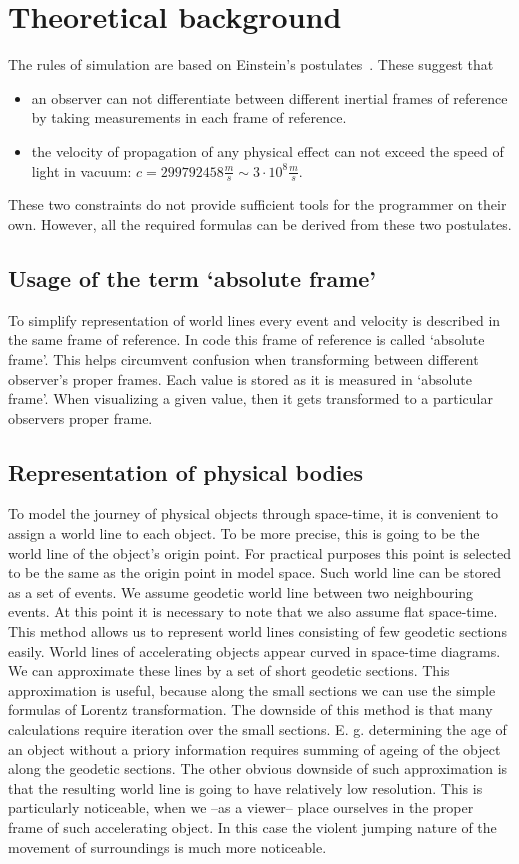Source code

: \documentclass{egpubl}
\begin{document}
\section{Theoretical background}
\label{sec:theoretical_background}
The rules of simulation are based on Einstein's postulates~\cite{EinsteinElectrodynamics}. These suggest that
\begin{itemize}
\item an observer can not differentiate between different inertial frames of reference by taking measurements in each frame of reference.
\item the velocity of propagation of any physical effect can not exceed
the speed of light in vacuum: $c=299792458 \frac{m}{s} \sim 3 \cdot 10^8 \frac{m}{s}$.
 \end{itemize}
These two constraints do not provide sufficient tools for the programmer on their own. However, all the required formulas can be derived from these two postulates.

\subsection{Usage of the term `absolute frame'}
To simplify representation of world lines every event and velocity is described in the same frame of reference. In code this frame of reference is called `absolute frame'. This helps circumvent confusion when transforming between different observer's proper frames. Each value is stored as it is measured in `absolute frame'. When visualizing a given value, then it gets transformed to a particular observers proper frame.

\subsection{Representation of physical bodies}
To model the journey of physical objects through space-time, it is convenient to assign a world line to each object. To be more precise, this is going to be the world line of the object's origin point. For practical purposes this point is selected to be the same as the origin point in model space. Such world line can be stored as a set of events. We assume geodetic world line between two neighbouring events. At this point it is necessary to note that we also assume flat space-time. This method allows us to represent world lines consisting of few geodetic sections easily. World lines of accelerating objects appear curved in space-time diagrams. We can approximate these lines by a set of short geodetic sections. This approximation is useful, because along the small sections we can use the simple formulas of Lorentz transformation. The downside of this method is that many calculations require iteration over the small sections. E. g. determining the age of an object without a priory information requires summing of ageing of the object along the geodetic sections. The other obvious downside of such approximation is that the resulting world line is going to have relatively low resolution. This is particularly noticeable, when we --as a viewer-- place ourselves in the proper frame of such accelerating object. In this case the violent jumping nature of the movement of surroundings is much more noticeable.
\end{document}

• • • •

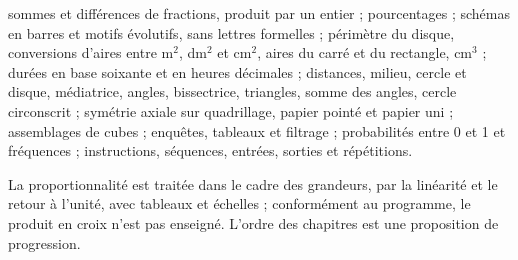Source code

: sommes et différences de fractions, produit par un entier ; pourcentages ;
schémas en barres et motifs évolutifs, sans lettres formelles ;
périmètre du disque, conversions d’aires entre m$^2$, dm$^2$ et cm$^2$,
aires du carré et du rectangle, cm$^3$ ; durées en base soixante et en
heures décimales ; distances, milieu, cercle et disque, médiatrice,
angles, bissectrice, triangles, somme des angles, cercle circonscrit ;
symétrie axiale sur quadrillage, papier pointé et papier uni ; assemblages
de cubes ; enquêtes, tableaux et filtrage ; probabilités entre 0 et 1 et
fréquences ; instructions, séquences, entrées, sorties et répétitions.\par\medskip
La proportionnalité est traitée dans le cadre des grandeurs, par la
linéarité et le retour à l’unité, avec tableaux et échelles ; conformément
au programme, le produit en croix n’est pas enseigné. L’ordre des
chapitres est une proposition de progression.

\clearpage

• • • •

DIRECTIONS: Out of the data above, set down the lines from the one with "angles, bissectrice, triangles, somme" to the one with "au programme, le", both included, exactly as written and with no additions.

WRITTEN REPLY:
angles, bissectrice, triangles, somme des angles, cercle circonscrit ;
symétrie axiale sur quadrillage, papier pointé et papier uni ; assemblages
de cubes ; enquêtes, tableaux et filtrage ; probabilités entre 0 et 1 et
fréquences ; instructions, séquences, entrées, sorties et répétitions.\par\medskip
La proportionnalité est traitée dans le cadre des grandeurs, par la
linéarité et le retour à l’unité, avec tableaux et échelles ; conformément
au programme, le produit en croix n’est pas enseigné. L’ordre des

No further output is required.